MURYOKO
Kanji for Muryoko

'Infinite Light'

Journal of Shin Buddhism

Harold Stewart

The Crosswise Leap

There was a tradition that the founder of each new school of the Mahayana should make a critical reclassification of the doctrines and texts of all other schools from the viewpoint of his own teachings and of the sutras and shastras, or scriptural commentaries, on which they were based. Shinran Shonin followed this precedent in his Gutokusho (Notes of a Bald-Headed Ignoramus). In Book One of this work Shinran offers his classification of the whole field of Buddhist doctrines and methods up to his time, set forth in two pairs of antitheses. The first is that between the shutsu, or journey, and the cho, or leap; and the second between the two directions: ju, or vertical, and o, or crosswise. By the combination of the two pairs of terms, a fourfold classification is produced, as follows: Jushutsu, or Vertical Journey, as in the Hinayana and proto-Mahayana; Jucho, or Vertical Leap, as in the Mahayana proper, for example in the abrupt method of Zen; Oshutsu, or Crosswise Journey, as in Jodoshu and the minor Pure Land schools isuch as Ji and Yuztunembutsu; and Ocho, or Crosswise Leap, as in Shinshu.

It should at once be clear that of these four categories, the vertical refers to the Difficult Path of the Sages and the crosswise to the Easy Way of Nembutsu with Faith; whilst the journey describes gradual Deliverance and the leap signifies sudden Enlightenment.

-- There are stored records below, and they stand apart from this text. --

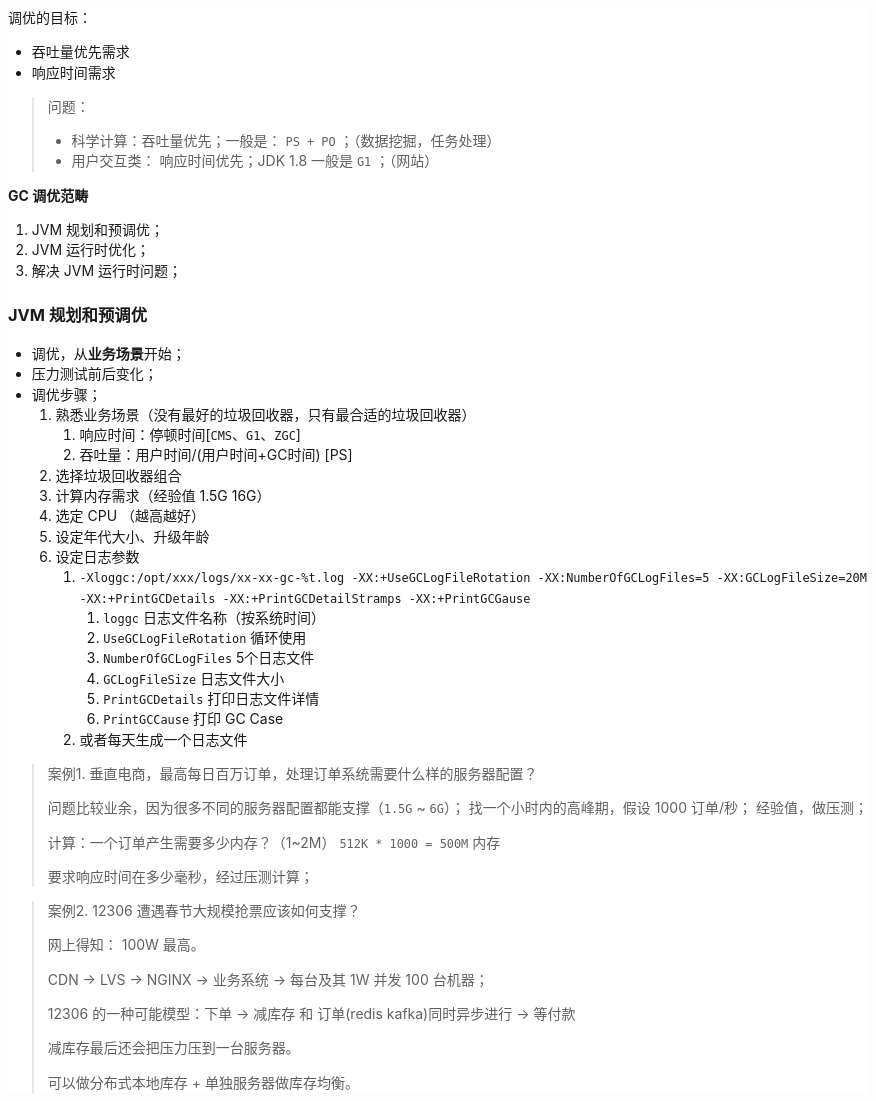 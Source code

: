 调优的目标： 
* 吞吐量优先需求
* 响应时间需求

> 问题：
> 
> * 科学计算：吞吐量优先；一般是： `PS + PO` ；（数据挖掘，任务处理）
> * 用户交互类： 响应时间优先；JDK 1.8 一般是 `G1` ；（网站）

**GC 调优范畴**

1. JVM 规划和预调优；
2. JVM 运行时优化；
3. 解决 JVM 运行时问题；

### JVM 规划和预调优

* 调优，从**业务场景**开始；
* 压力测试前后变化；
* 调优步骤；
    1. 熟悉业务场景（没有最好的垃圾回收器，只有最合适的垃圾回收器）
       1. 响应时间：停顿时间[`CMS`、`G1`、`ZGC`]
       2. 吞吐量：用户时间/(用户时间+GC时间) [PS]
    2. 选择垃圾回收器组合
    3. 计算内存需求（经验值 1.5G 16G）
    4. 选定 CPU （越高越好）
    5. 设定年代大小、升级年龄
    6. 设定日志参数
       1. `-Xloggc:/opt/xxx/logs/xx-xx-gc-%t.log -XX:+UseGCLogFileRotation -XX:NumberOfGCLogFiles=5 -XX:GCLogFileSize=20M -XX:+PrintGCDetails -XX:+PrintGCDetailStramps -XX:+PrintGCGause`
          1. `loggc` 日志文件名称（按系统时间）
          1. `UseGCLogFileRotation` 循环使用
          1. `NumberOfGCLogFiles` 5个日志文件
          1. `GCLogFileSize` 日志文件大小
          1. `PrintGCDetails` 打印日志文件详情
          1. `PrintGCCause` 打印 GC Case
       2. 或者每天生成一个日志文件

> 案例1. 垂直电商，最高每日百万订单，处理订单系统需要什么样的服务器配置？
> 
> 问题比较业余，因为很多不同的服务器配置都能支撑（`1.5G` ~ `6G`）；
> 找一个小时内的高峰期，假设 1000 订单/秒；
> 经验值，做压测；
> 
> 计算：一个订单产生需要多少内存？（1~2M） `512K * 1000 = 500M` 内存
> 
> 要求响应时间在多少毫秒，经过压测计算；

> 案例2. 12306 遭遇春节大规模抢票应该如何支撑？
> 
> 网上得知： 100W 最高。
> 
> CDN -> LVS -> NGINX -> 业务系统 -> 每台及其 1W 并发 100 台机器；
> 
> 12306 的一种可能模型：下单 -> 减库存 和 订单(redis kafka)同时异步进行 -> 等付款
> 
> 减库存最后还会把压力压到一台服务器。
> 
> 可以做分布式本地库存 + 单独服务器做库存均衡。
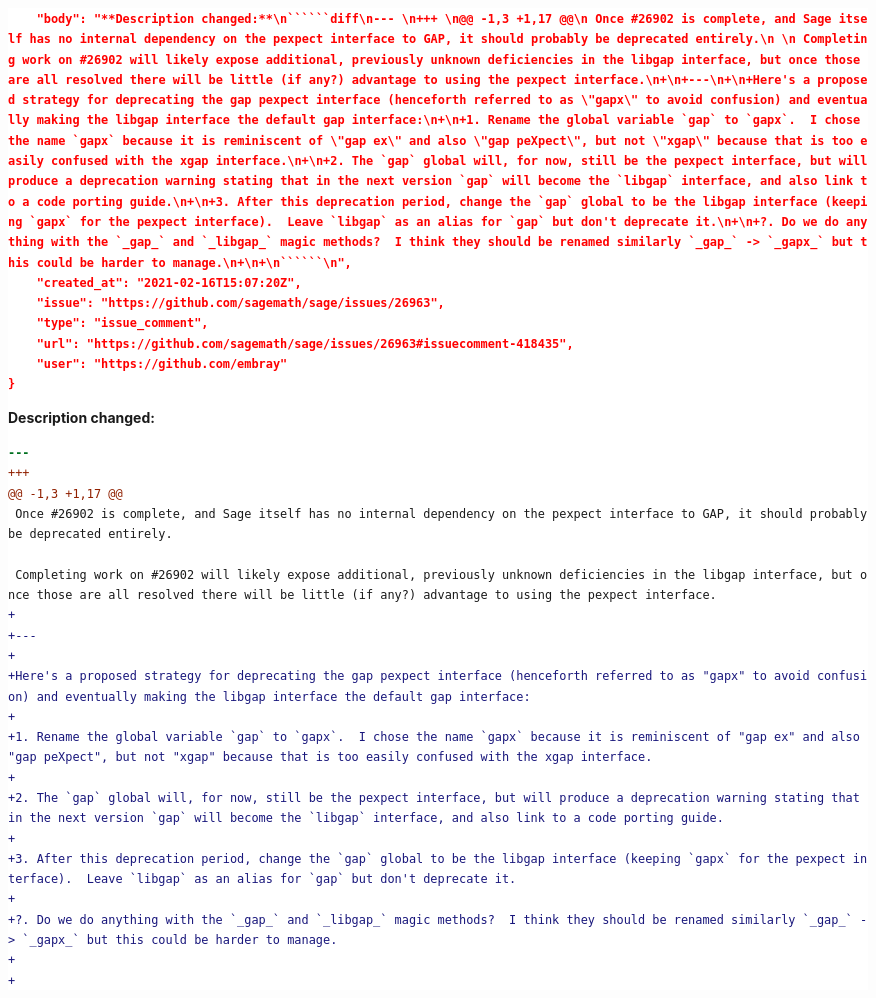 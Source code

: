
 ```json
    "body": "**Description changed:**\n``````diff\n--- \n+++ \n@@ -1,3 +1,17 @@\n Once #26902 is complete, and Sage itself has no internal dependency on the pexpect interface to GAP, it should probably be deprecated entirely.\n \n Completing work on #26902 will likely expose additional, previously unknown deficiencies in the libgap interface, but once those are all resolved there will be little (if any?) advantage to using the pexpect interface.\n+\n+---\n+\n+Here's a proposed strategy for deprecating the gap pexpect interface (henceforth referred to as \"gapx\" to avoid confusion) and eventually making the libgap interface the default gap interface:\n+\n+1. Rename the global variable `gap` to `gapx`.  I chose the name `gapx` because it is reminiscent of \"gap ex\" and also \"gap peXpect\", but not \"xgap\" because that is too easily confused with the xgap interface.\n+\n+2. The `gap` global will, for now, still be the pexpect interface, but will produce a deprecation warning stating that in the next version `gap` will become the `libgap` interface, and also link to a code porting guide.\n+\n+3. After this deprecation period, change the `gap` global to be the libgap interface (keeping `gapx` for the pexpect interface).  Leave `libgap` as an alias for `gap` but don't deprecate it.\n+\n+?. Do we do anything with the `_gap_` and `_libgap_` magic methods?  I think they should be renamed similarly `_gap_` -> `_gapx_` but this could be harder to manage.\n+\n+\n``````\n",
    "created_at": "2021-02-16T15:07:20Z",
    "issue": "https://github.com/sagemath/sage/issues/26963",
    "type": "issue_comment",
    "url": "https://github.com/sagemath/sage/issues/26963#issuecomment-418435",
    "user": "https://github.com/embray"
}
```

**Description changed:**
``````diff
--- 
+++ 
@@ -1,3 +1,17 @@
 Once #26902 is complete, and Sage itself has no internal dependency on the pexpect interface to GAP, it should probably be deprecated entirely.
 
 Completing work on #26902 will likely expose additional, previously unknown deficiencies in the libgap interface, but once those are all resolved there will be little (if any?) advantage to using the pexpect interface.
+
+---
+
+Here's a proposed strategy for deprecating the gap pexpect interface (henceforth referred to as "gapx" to avoid confusion) and eventually making the libgap interface the default gap interface:
+
+1. Rename the global variable `gap` to `gapx`.  I chose the name `gapx` because it is reminiscent of "gap ex" and also "gap peXpect", but not "xgap" because that is too easily confused with the xgap interface.
+
+2. The `gap` global will, for now, still be the pexpect interface, but will produce a deprecation warning stating that in the next version `gap` will become the `libgap` interface, and also link to a code porting guide.
+
+3. After this deprecation period, change the `gap` global to be the libgap interface (keeping `gapx` for the pexpect interface).  Leave `libgap` as an alias for `gap` but don't deprecate it.
+
+?. Do we do anything with the `_gap_` and `_libgap_` magic methods?  I think they should be renamed similarly `_gap_` -> `_gapx_` but this could be harder to manage.
+
+
``````
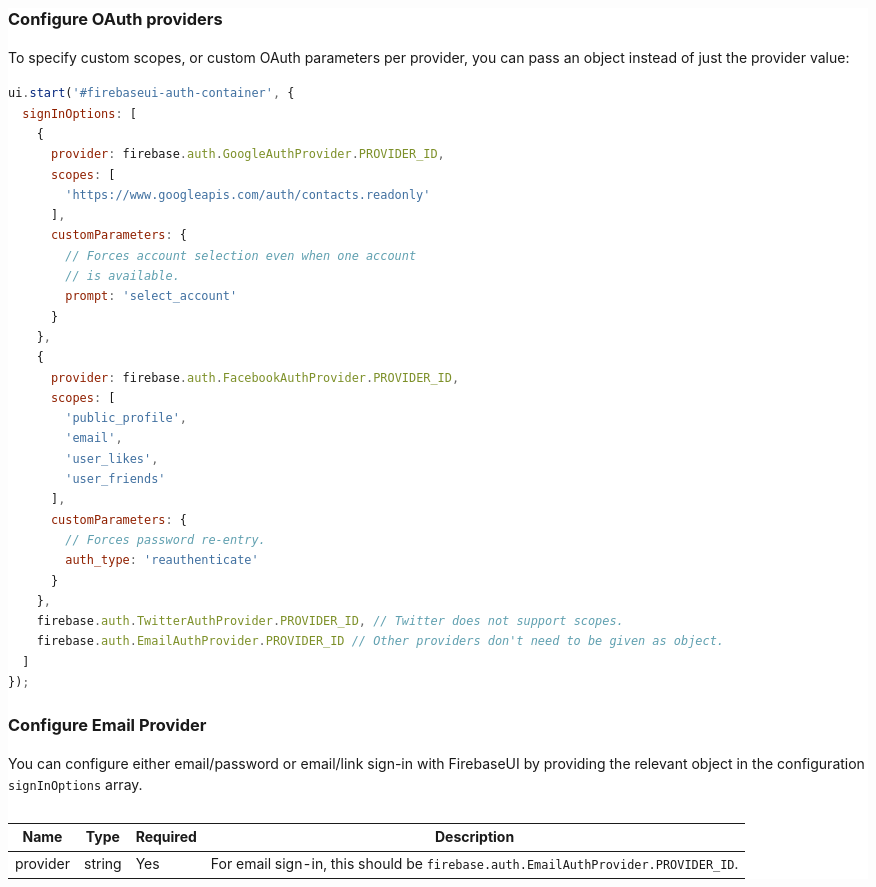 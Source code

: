 ### Configure OAuth providers

To specify custom scopes, or custom OAuth parameters per provider, you can pass
an object instead of just the provider value:

```javascript
ui.start('#firebaseui-auth-container', {
  signInOptions: [
    {
      provider: firebase.auth.GoogleAuthProvider.PROVIDER_ID,
      scopes: [
        'https://www.googleapis.com/auth/contacts.readonly'
      ],
      customParameters: {
        // Forces account selection even when one account
        // is available.
        prompt: 'select_account'
      }
    },
    {
      provider: firebase.auth.FacebookAuthProvider.PROVIDER_ID,
      scopes: [
        'public_profile',
        'email',
        'user_likes',
        'user_friends'
      ],
      customParameters: {
        // Forces password re-entry.
        auth_type: 'reauthenticate'
      }
    },
    firebase.auth.TwitterAuthProvider.PROVIDER_ID, // Twitter does not support scopes.
    firebase.auth.EmailAuthProvider.PROVIDER_ID // Other providers don't need to be given as object.
  ]
});
```

### Configure Email Provider

You can configure either email/password or email/link sign-in with FirebaseUI by
providing the relevant object in the configuration <code>signInOptions</code>
array.

<table>
<thead>
<tr>
<table>
<thead>
<tr>
<th>Name</th>
<th>Type</th>
<th>Required</th>
<th>Description</th>
</tr>
</thead>
<tbody>
<tr>
<td>provider</td>
<td>string</td>
<td>Yes</td>
<td>
  For email sign-in, this should be
  <code>firebase.auth.EmailAuthProvider.PROVIDER_ID</code>. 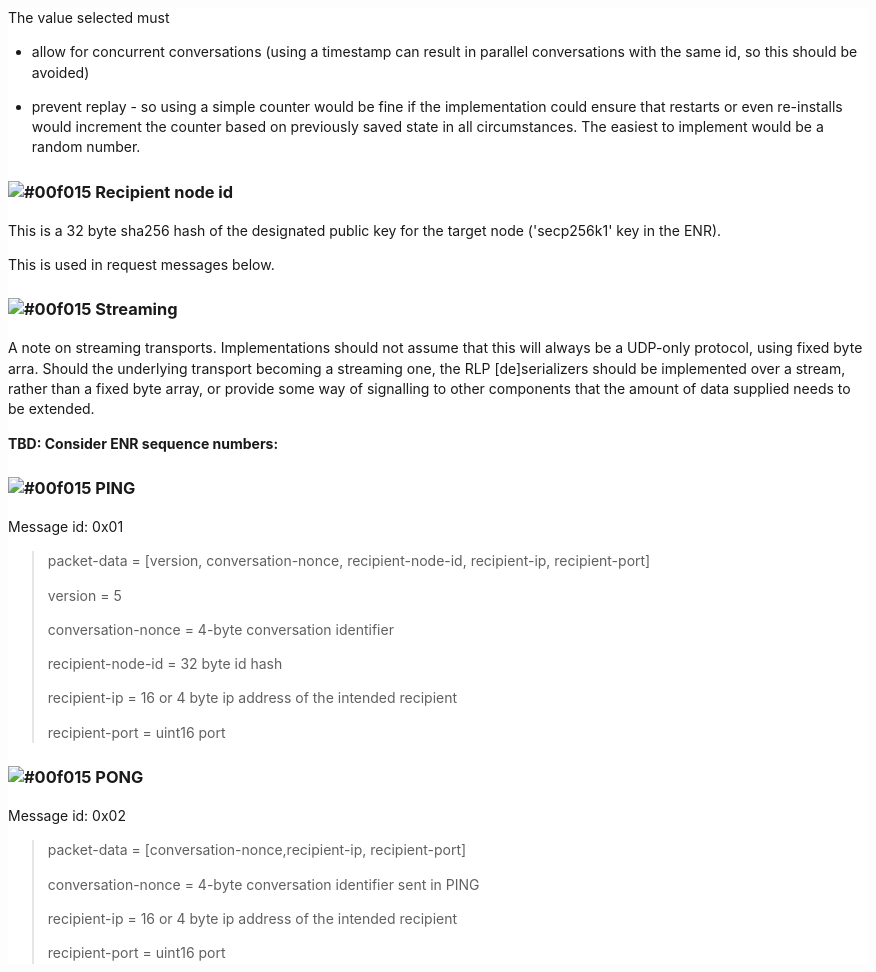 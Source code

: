 The value selected must

-   allow for concurrent conversations (using a timestamp can result in
    parallel conversations with the same id, so this should be avoided)

-   prevent replay - so using a simple counter would be fine if the
    implementation could ensure that restarts or even re-installs would
    increment the counter based on previously saved state in all
    circumstances. The easiest to implement would be a random number.

### ![#00f015](https://placehold.it/15/00f015/000000?text=+)  Recipient node id

This is a 32 byte sha256 hash of the designated public key for the
target node ('secp256k1' key in the ENR).

This is used in request messages below.

### ![#00f015](https://placehold.it/15/00f015/000000?text=+) Streaming

A note on streaming transports. Implementations should not assume that
this will always be a UDP-only protocol, using fixed byte arra. Should
the underlying transport becoming a streaming one, the RLP
\[de\]serializers should be implemented over a stream, rather than a
fixed byte array, or provide some way of signalling to other components
that the amount of data supplied needs to be extended.

**TBD: Consider ENR sequence numbers:**

### ![#00f015](https://placehold.it/15/00f015/000000?text=+)  PING

Message id: 0x01

> packet-data = \[version, conversation-nonce, recipient-node-id,
> recipient-ip, recipient-port\]
>
> version = 5
>
> conversation-nonce = 4-byte conversation identifier
>
> recipient-node-id = 32 byte id hash
>
> recipient-ip = 16 or 4 byte ip address of the intended recipient
>
> recipient-port = uint16 port

### ![#00f015](https://placehold.it/15/00f015/000000?text=+)  PONG

Message id: 0x02

> packet-data = \[conversation-nonce,recipient-ip, recipient-port\]
>
> conversation-nonce = 4-byte conversation identifier sent in PING
>
> recipient-ip = 16 or 4 byte ip address of the intended recipient
>
> recipient-port = uint16 port

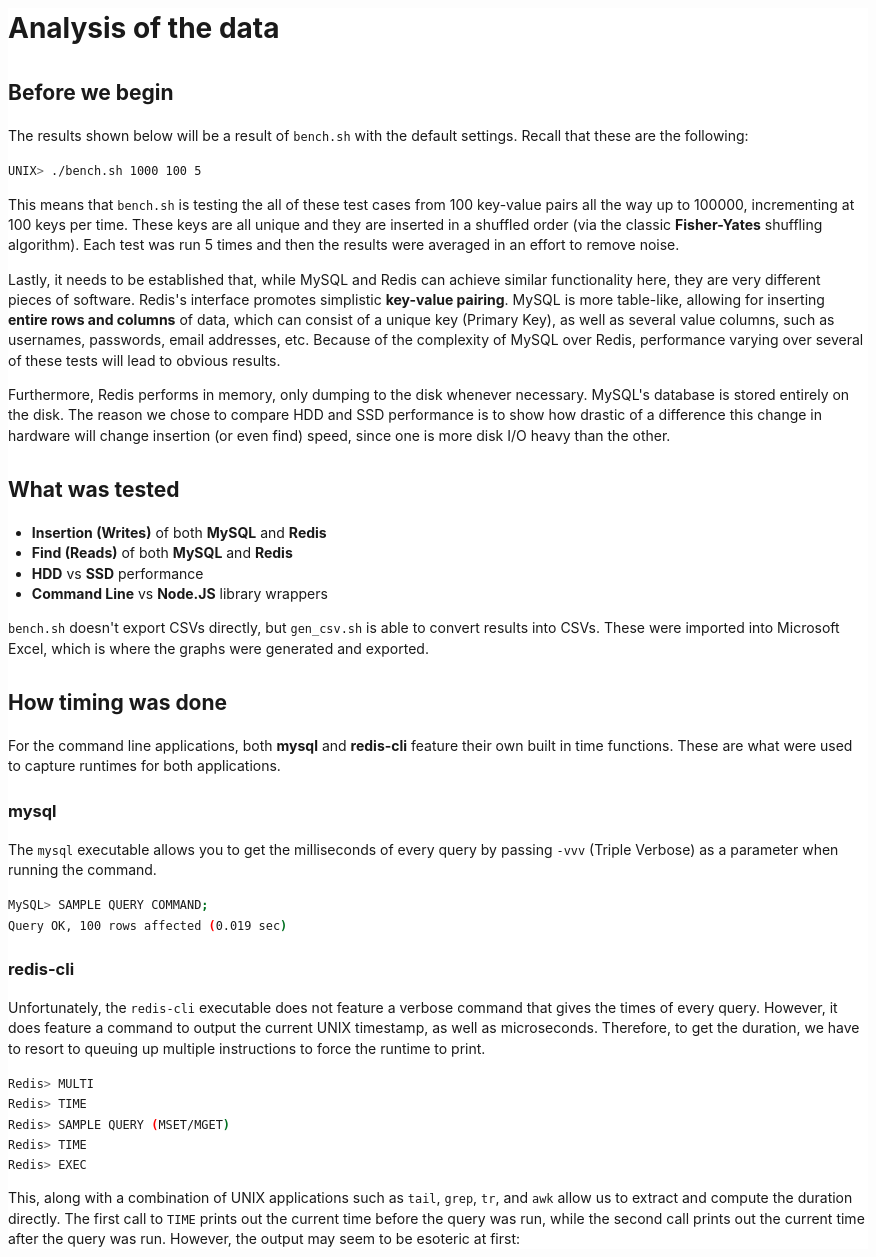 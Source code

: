 # Analysis of the data

## Before we begin
The results shown below will be a result of `bench.sh` with the default settings. Recall that these are the following:
```bash
UNIX> ./bench.sh 1000 100 5
```
This means that `bench.sh` is testing the all of these test cases from 100 key-value pairs all the way up to 100000, incrementing at 100 keys per time. These keys are all unique and they are inserted in a shuffled order (via the classic **Fisher-Yates** shuffling algorithm). Each test was run 5 times and then the results were averaged in an effort to remove noise.

Lastly, it needs to be established that, while MySQL and Redis can achieve similar functionality here, they are very different pieces of software. Redis's interface promotes simplistic **key-value pairing**. MySQL is more table-like, allowing for inserting **entire rows and columns** of data, which can consist of a unique key (Primary Key), as well as several value columns, such as usernames, passwords, email addresses, etc. Because of the complexity of MySQL over Redis, performance varying over several of these tests will lead to obvious results.

Furthermore, Redis performs in memory, only dumping to the disk whenever necessary. MySQL's database is stored entirely on the disk. The reason we chose to compare HDD and SSD performance is to show how drastic of a difference this change in hardware will change insertion (or even find) speed, since one is more disk I/O heavy than the other.

## What was tested
* **Insertion (Writes)** of both **MySQL** and **Redis**
* **Find (Reads)** of both **MySQL** and **Redis**
* **HDD** vs **SSD** performance
* **Command Line** vs **Node.JS** library wrappers

`bench.sh` doesn't export CSVs directly, but `gen_csv.sh` is able to convert results into CSVs. These were imported into Microsoft Excel, which is where the graphs were generated and exported.

## How timing was done
For the command line applications, both **mysql** and **redis-cli** feature their own built in time functions. These are what were used to capture runtimes for both applications.

### mysql
The `mysql` executable allows you to get the milliseconds of every query by passing `-vvv`  (Triple Verbose) as a parameter when running the command.
```bash
MySQL> SAMPLE QUERY COMMAND;
Query OK, 100 rows affected (0.019 sec)
```

### redis-cli
Unfortunately, the `redis-cli` executable does not feature a verbose command that gives the times of every query. However, it does feature a command to output the current UNIX timestamp, as well as microseconds. Therefore, to get the duration, we have to resort to queuing up multiple instructions to force the runtime to print.
```bash
Redis> MULTI
Redis> TIME
Redis> SAMPLE QUERY (MSET/MGET)
Redis> TIME
Redis> EXEC
```
This, along with a combination of UNIX applications such as `tail`, `grep`, `tr`, and `awk` allow us to extract and compute the duration directly. The first call to `TIME` prints out the current time before the query was run, while the second call prints out the current time after the query was run. However, the output may seem to be esoteric at first:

The two ways of following these two paths that lead one out of the suffering of this world are sometimes illustrated by the homely parable of an insect imprisoned in a stalk of bamboo. Four possible courses of action are presented to the insect; first, it can gnaw slowly and laboriously through the entire length of the wood, as in the Hinayana and the early Mahayana methods of attainment of freedom by one's own efforts; secondly, it can take the quicker but more strenuous course of chewing lengthwise through the tougher nodes at the joints to reach liberation, like the Zen method in the later Mahayana; thirdly, it can patiently but monotonously eat its way out crosswise through the wall of the stalk, as in the easier but more prolonged self-effort of calling the Nembutsu as in the Jodo sect; but with all of these methods there remains the possibility that it may die before completing its task. Finally, the insect can discover a hole already bored in the lateral wall of the bamboo and make its escape without loss of time or effort by this short cut, as in the Way of Faith Alone advocated by Shinshu.